The problem -> In the data that follows, count each line holding the string "alleen"; answer with the number only.

Listed records ->
Segment Open

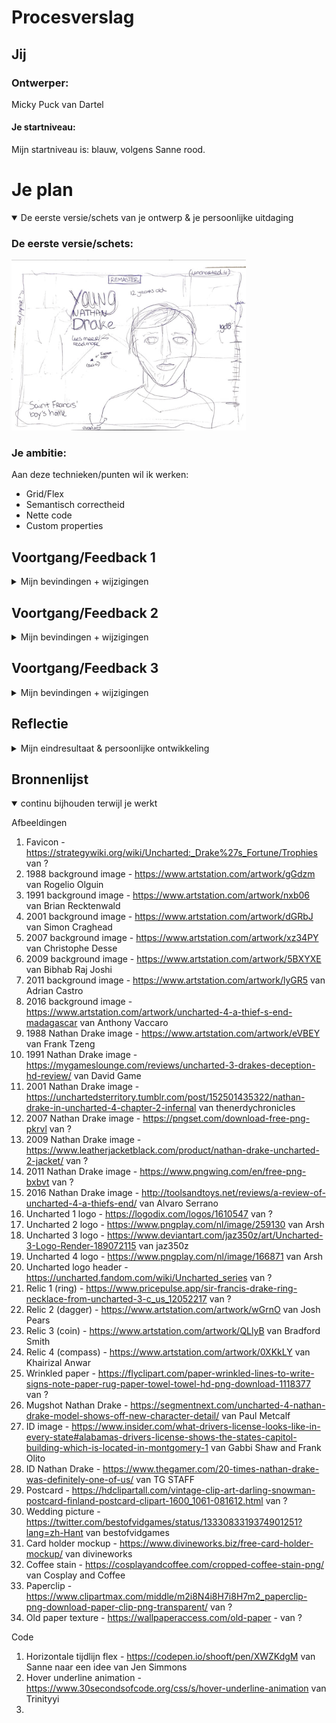 # Procesverslag

## Jij

### Ontwerper:

Micky Puck van Dartel

#### Je startniveau:

Mijn startniveau is: blauw, volgens Sanne rood.

# Je plan

<details open>
  <summary>De eerste versie/schets van je ontwerp & je persoonlijke uitdaging</summary>

### De eerste versie/schets:

  <img src="readme-images/schets1.jpg" width="375px" alt="eerste versie/schets">

### Je ambitie:

  Aan deze technieken/punten wil ik werken:

-   Grid/Flex
-   Semantisch correctheid
-   Nette code
-   Custom properties

</details>

## Voortgang/Feedback 1

<details>
  <summary>Mijn bevindingen + wijzigingen</summary>

### Bevinding 1:

  <img src="readme-images/schets1.jpg" width="375px" alt="eerste schets">
  Jeremy leek het handig om ook de game te vermelden waar de Nathan Drake in voor komt en het jaartal.

#### oplossing:

  Ik heb dit nog niet gecodeerd, maar ga ik zeker proberen.

#### update:

  Ik heb het jaartal en de welke game het is op de cover gezet van elk jaartal, zodat je het meteen duidelijk ziet.

### Bevinding 2:

  Een parallax effect zou heel cool zijn om hier voor te gebruiken. Ook door de timeline rechts op de pagina.

#### oplossing:

  Ik heb dit nog niet gecodeerd, maar ga ik zeker proberen. Een parallax was al mijn idee, maar Jeremy had ook aangegeven dat ik dan de timeline rechts ook mee zou kunnen bewegen.

#### update:

  Dit idee heb ik niet meer toegepast, omdat ik mijn idee had veranderd. We mogen maar 1 pagina gebruiken en dit idee had is samen bedacht met nog een andere pagina waarin het goed zou werken. Toen Sanne de horizontale 'tijdlijn' liet zien, kreeg ik opeens ideeën om daar iets mee toen en dat heb ik dus uiteindelijk gedaan.

### Bevinding 3:

  <img src="readme-images/schets2.jpg" width="375px" alt="tweede schets">
  Omdat ik best weinig zou css'en en dat wel een doel is, zei Jeremy dat ik het kompas in css zou kunnen maken

#### oplossing:

  Ik heb dit nog niet gecodeerd, maar ga ik zeker proberen te doen!

#### update:

  Ik heb uiteindelijk geen kompas in mijn ontwerp gedaan. De wereldkaart viel weg en een kompas was überhaupt een extraatje.

### Bevinding 4:

  <img src="readme-images/ontwerp1.png" width="375px" alt="eerste eerste ontwerp">
  Sanne had aangegeven dat er maar 1 pagina mag zijn. Ik zou een popup kunnen gebruiken voor de 'tweede' pagina, maar dat leek mij niet heel handig, want ik wil dat de popup dan een soort pagina wordt en ik heb het idee dat dat veel te moeilijk zou worden.

#### oplossing:

  Deze pagina haal ik weg. Het wordt nu alleen de pagina die je ziet in mijn eerste schets. Die is ook meer advanced.

### Bevinding 5:

  Jeremy gaf aan dat ik misschien deze pagina in het klein zou kunnen weergeven op de andere pagina, sinds deze wegvalt. Zodat je weet waar de Nathan Drake zich bevind in de timeline.

#### oplossing:

  Ik heb dit nog niet gecodeerd, maar ga ik zeker proberen.

#### update:

  Ik heb de wereldkaart uiteindelijk uit mijn ontwerp gelaten, omdat het dan veel te vol werd op de website. Ook vond ik het niet meer veel toevoegen voor de tijdlijn, omdat hij veel reist.

</details>

## Voortgang/Feedback 2

<details>
  <summary>Mijn bevindingen + wijzigingen</summary>

### Bevinding 1:

  <img src="readme-images/responsiveness.png" width="375px" alt="responsiveness ontwerp">
  De website is nog niet helemaal responsive. De jaartallen blijven erg groot en bij een erg klein scherm overlappen de onderdelen raar over elkaar. - Zara

#### oplossing:

  Ik ga de jaartallen waarschijnlijk met een media query responsive maken. En ik ga mij niet heel erg focussen op kleinere schermen. Ik maak de website een beetje responsive, ook door tijd tekort.

#### update:

  Ik heb de jaartallen nu iets kleiner gemaakt, waardoor het op kleinere schermen er iets beter uit ziet.

### Bevinding 2:

  <img src="readme-images/contrast1.png" width="375px" alt="contrast donkere achtergrond">
  <img src="readme-images/contrast2.png" width="375px" alt="contrast lichtere achtergrond">
  Voor de teksten moet ik letten op het contrast. - Zara

#### oplossing:

  Ik heb het er ook met Sanne over gehad en ik ga nu een background toevoegen, voor beter contrast. Uncharted heeft 4 games met 4 verschillende menu stijlen. Ik ga die nu namaken en toevoegen aan de achtergrond van de tekst.

#### update:

  Door tijd tekort en omdat het best lelijk eruit ziet. Heel inconsistent. Heb ik nu een Uncharted 1 stijl achtergrond gekozen voor de tekst om het contrast beter te maken. Ook heb ik een drop shadow toegevoegd aan de tekst. Dit is heel gebruikelijk voor Uncharted.

### Bevinding 3:

  Nog meer commentaar in de code weergeven. - Zara

#### oplossing:

  Hier was ik nog niet aan toegekomen. Dit wilde ik zeker nog toepassen, niet alleen voor de voorwaarden maar ook voor mijzelf.

### Bevinding 4:

  Custom properties gebruiken. - Zara

#### oplossing:

  Hier was ik nog niet aan toegekomen. Omdat het een voorwaarde is, moet ik dit nog even doen!

### Bevinding 5:

  Ik zou ook nog de game vermelden welke Nathan Drake in welke game voorkomt. - Zara

#### oplossing:

  Ik heb het jaartal en de welke game het is op de cover gezet van elk jaartal, zodat je het meteen duidelijk ziet.

### Bevinding 6:

  Voor Sanne hoeft het niet perse, maar het is wel handig om nog voor een header te zorgen. Dit vind Google ook erg fijn.

#### oplossing:

  Omdat de tijdlijn fullscreen is, vind ik het erg lelijk om nog ergens een header toe te voegen. Ik heb dit opgelost om de header na een paar seconde te laten verdwijnen nadat je op de website komt, zodat je wel weet waar de website over gaat.

### Bevinding 7:

  <img src="readme-images/mapjevoorbeeld1.png" width="375px" alt="mapje 1988">
  <img src="readme-images/mapjevoorbeeld2.png" width="375px" alt="mapje 1991">
  De mapjes met de tekst die verschijnen zijn misschien een beetje te groot. - Zara

#### oplossing:

  Ik was al van plan het mapje wat kleiner te maken. De andere mapjes worden vervangen door andere voorwerpen.

</details>

## Voortgang/Feedback 3

<details>
  <summary>Mijn bevindingen + wijzigingen</summary>

### Bevinding 1:

  Nog even letten op toetsenbordnavigatie. - Ellen

#### oplossing:

  Dit moet ik inderdaad nog doen!

### Bevinding 2:

  Ik vind de tekst van de header onder het logo nog niet pakkend genoeg. - Mirte

#### oplossing:

  Als ik tijd genoeg heb dan ga ik kijken of ik daar wat aan kan doen.

</details>

## Reflectie

<details>
  <summary>Mijn eindresultaat & persoonlijke ontwikkeling</summary>

### Je uitkomst - karakteristiek screenshot(s):

  <img src="readme-images/dummy-plaatje.jpg" width="375px" alt="final ontwerp">

### Dit ging goed/Heb ik geleerd:

  Ik weet nu hoe ik custom properties moet gebruiken. Dat vind ik wel heel handig. Ik keek er eerst tegenop, maar het was uiteindelijk heel weinig werk. Dit kwam ook omdat ik erg weinig kleur heb gebruikt.

  Ook weet ik hoe je tabindex moet gebruiken. Net zoals bij de custom properties was ik bang dat dit heel veel werk zou zijn, maar nee.

  <img src="readme-images/dummy-plaatje.jpg" width="375px" alt="top">

### Dit was lastig/Is niet gelukt:

  Wereldkaart met locatie. Mij leek het leuk om ook op een wereldkaart te laten zien waar Nathan Drake zich in die game/jaar zich allemaal bevond. Omdat de tijdlijn vrij krap werd en ik het idee van het uitklappen van de pagina niet kon toevoegen heb ik dit idee uiteindelijk laten zitten.

  Het uitklappen van de pagina na het klikken op iets in de pagina. Dus dat je meer informatie te zien krijgt over Nathan Drake etc. Ik kwam er al snel achter dat dit te hoog gegrepen was voor mij (te moeilijk en te weinig tijd), dus heb ik het gelaten bij ‘read me’ en dat te linken naar de wiki page. (Te moeilijk en te weinig tijd)

  Als je op de relic klikt wilde ik eigenlijk ook dat je het sound effect hoorde als je een relic oppakt in Uncharted. Door tijd te kort heb ik dat niet meer kunnen toevoegen.

  Ik vond het heel lastig om de content in elk vakje te krijgen en goed uit te lijnen. Ook omdat het zoveel content is wat ik erin moest proppen als het ware.

  (Ik heb hier niet echt afbeeldingen om te laten zien)

</details>

## Bronnenlijst

<details open>
<summary>continu bijhouden terwijl je werkt</summary>

Afbeeldingen
1. Favicon - <https://strategywiki.org/wiki/Uncharted:_Drake%27s_Fortune/Trophies> van ?
2. 1988 background image - <https://www.artstation.com/artwork/gGdzm> van Rogelio Olguin
3. 1991 background image - <https://www.artstation.com/artwork/nxb06> van Brian Recktenwald
4. 2001 background image - <https://www.artstation.com/artwork/dGRbJ> van Simon Craghead
5. 2007 background image - <https://www.artstation.com/artwork/xz34PY> van Christophe Desse
6. 2009 background image - <https://www.artstation.com/artwork/5BXYXE> van Bibhab Raj Joshi
7. 2011 background image - <https://www.artstation.com/artwork/lyGR5> van Adrian Castro
8. 2016 background image - <https://www.artstation.com/artwork/uncharted-4-a-thief-s-end-madagascar> van Anthony Vaccaro
9. 1988 Nathan Drake image - <https://www.artstation.com/artwork/eVBEY> van Frank Tzeng
10. 1991 Nathan Drake image - <https://mygameslounge.com/reviews/uncharted-3-drakes-deception-hd-review/> van David Game
11. 2001 Nathan Drake image - <https://unchartedsterritory.tumblr.com/post/152501435322/nathan-drake-in-uncharted-4-chapter-2-infernal> van thenerdychronicles
12. 2007 Nathan Drake image - <https://pngset.com/download-free-png-pkrvl> van ?
13. 2009 Nathan Drake image - <https://www.leatherjacketblack.com/product/nathan-drake-uncharted-2-jacket/> van ?
14. 2011 Nathan Drake image - <https://www.pngwing.com/en/free-png-bxbvt> van ?
15. 2016 Nathan Drake image - <http://toolsandtoys.net/reviews/a-review-of-uncharted-4-a-thiefs-end/> van Alvaro Serrano
16. Uncharted 1 logo - <https://logodix.com/logos/1610547> van ?
17. Uncharted 2 logo - <https://www.pngplay.com/nl/image/259130> van Arsh
18. Uncharted 3 logo - <https://www.deviantart.com/jaz350z/art/Uncharted-3-Logo-Render-189072115> van jaz350z
19. Uncharted 4 logo - <https://www.pngplay.com/nl/image/166871> van Arsh
20. Uncharted logo header - <https://uncharted.fandom.com/wiki/Uncharted_series> van ?
21. Relic 1 (ring) - <https://www.pricepulse.app/sir-francis-drake-ring-necklace-from-uncharted-3-c_us_12052217> van ?
22. Relic 2 (dagger) - <https://www.artstation.com/artwork/wGrnO> van Josh Pears
23. Relic 3 (coin) - <https://www.artstation.com/artwork/QLlyB> van Bradford Smith
24. Relic 4 (compass) - <https://www.artstation.com/artwork/0XKkLY> van Khairizal Anwar
25. Wrinkled paper - <https://flyclipart.com/paper-wrinkled-lines-to-write-signs-note-paper-rug-paper-towel-towel-hd-png-download-1118377> van ?
26. Mugshot Nathan Drake - <https://segmentnext.com/uncharted-4-nathan-drake-model-shows-off-new-character-detail/> van Paul Metcalf
27. ID image - <https://www.insider.com/what-drivers-license-looks-like-in-every-state#alabamas-drivers-license-shows-the-states-capitol-building-which-is-located-in-montgomery-1> van Gabbi Shaw and Frank Olito
28. ID Nathan Drake - <https://www.thegamer.com/20-times-nathan-drake-was-definitely-one-of-us/> van TG STAFF
29. Postcard - <https://hdclipartall.com/vintage-clip-art-darling-snowman-postcard-finland-postcard-clipart-1600_1061-081612.html> van ?
30. Wedding picture - <https://twitter.com/bestofvidgames/status/1333083319374901251?lang=zh-Hant> van bestofvidgames
31. Card holder mockup - <https://www.divineworks.biz/free-card-holder-mockup/> van divineworks
32. Coffee stain - <https://cosplayandcoffee.com/cropped-coffee-stain-png/> van Cosplay and Coffee
33. Paperclip - <https://www.clipartmax.com/middle/m2i8N4i8H7i8H7m2_paperclip-png-download-paper-clip-png-transparent/> van ?
34. Old paper texture - <https://wallpaperaccess.com/old-paper> - van ?

Code
1. Horizontale tijdlijn flex - <https://codepen.io/shooft/pen/XWZKdgM> van Sanne naar een idee van Jen Simmons
2. Hover underline animation - <https://www.30secondsofcode.org/css/s/hover-underline-animation> van Trinityyi
3.

</details>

Segment Closed

Task result -> 2